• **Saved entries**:
____
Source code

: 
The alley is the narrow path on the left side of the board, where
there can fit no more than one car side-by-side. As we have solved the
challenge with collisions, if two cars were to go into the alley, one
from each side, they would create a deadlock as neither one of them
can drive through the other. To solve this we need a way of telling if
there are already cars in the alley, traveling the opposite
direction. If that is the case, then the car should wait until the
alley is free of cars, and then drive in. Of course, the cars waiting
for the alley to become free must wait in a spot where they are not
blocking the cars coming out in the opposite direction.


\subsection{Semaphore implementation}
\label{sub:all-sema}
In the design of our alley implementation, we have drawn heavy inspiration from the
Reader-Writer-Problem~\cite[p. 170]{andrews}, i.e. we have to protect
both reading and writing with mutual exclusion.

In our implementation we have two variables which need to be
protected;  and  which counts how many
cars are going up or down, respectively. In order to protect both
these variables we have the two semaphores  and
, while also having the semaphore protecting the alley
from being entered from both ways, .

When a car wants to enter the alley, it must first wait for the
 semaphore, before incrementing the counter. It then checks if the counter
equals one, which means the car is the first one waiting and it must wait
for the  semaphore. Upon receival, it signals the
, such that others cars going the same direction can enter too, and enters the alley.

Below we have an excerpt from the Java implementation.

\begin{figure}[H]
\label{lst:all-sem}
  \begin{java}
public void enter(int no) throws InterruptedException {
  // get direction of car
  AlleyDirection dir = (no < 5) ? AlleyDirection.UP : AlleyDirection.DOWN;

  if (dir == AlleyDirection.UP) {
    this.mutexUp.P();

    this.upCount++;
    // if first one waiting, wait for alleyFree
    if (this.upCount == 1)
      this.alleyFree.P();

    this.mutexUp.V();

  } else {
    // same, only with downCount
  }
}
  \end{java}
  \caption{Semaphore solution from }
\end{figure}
____
Output every entry exactly as given.

• **SOLVED PROBLEM**:
Source code

: 
The alley is the narrow path on the left side of the board, where
there can fit no more than one car side-by-side. As we have solved the
challenge with collisions, if two cars were to go into the alley, one
from each side, they would create a deadlock as neither one of them
can drive through the other. To solve this we need a way of telling if
there are already cars in the alley, traveling the opposite
direction. If that is the case, then the car should wait until the
alley is free of cars, and then drive in. Of course, the cars waiting
for the alley to become free must wait in a spot where they are not
blocking the cars coming out in the opposite direction.


\subsection{Semaphore implementation}
\label{sub:all-sema}
In the design of our alley implementation, we have drawn heavy inspiration from the
Reader-Writer-Problem~\cite[p. 170]{andrews}, i.e. we have to protect
both reading and writing with mutual exclusion.

In our implementation we have two variables which need to be
protected;  and  which counts how many
cars are going up or down, respectively. In order to protect both
these variables we have the two semaphores  and
, while also having the semaphore protecting the alley
from being entered from both ways, .

When a car wants to enter the alley, it must first wait for the
 semaphore, before incrementing the counter. It then checks if the counter
equals one, which means the car is the first one waiting and it must wait
for the  semaphore. Upon receival, it signals the
, such that others cars going the same direction can enter too, and enters the alley.

Below we have an excerpt from the Java implementation.

\begin{figure}[H]
\label{lst:all-sem}
  \begin{java}
public void enter(int no) throws InterruptedException {
  // get direction of car
  AlleyDirection dir = (no < 5) ? AlleyDirection.UP : AlleyDirection.DOWN;

  if (dir == AlleyDirection.UP) {
    this.mutexUp.P();

    this.upCount++;
    // if first one waiting, wait for alleyFree
    if (this.upCount == 1)
      this.alleyFree.P();

    this.mutexUp.V();

  } else {
    // same, only with downCount
  }
}
  \end{java}
  \caption{Semaphore solution from }
\end{figure}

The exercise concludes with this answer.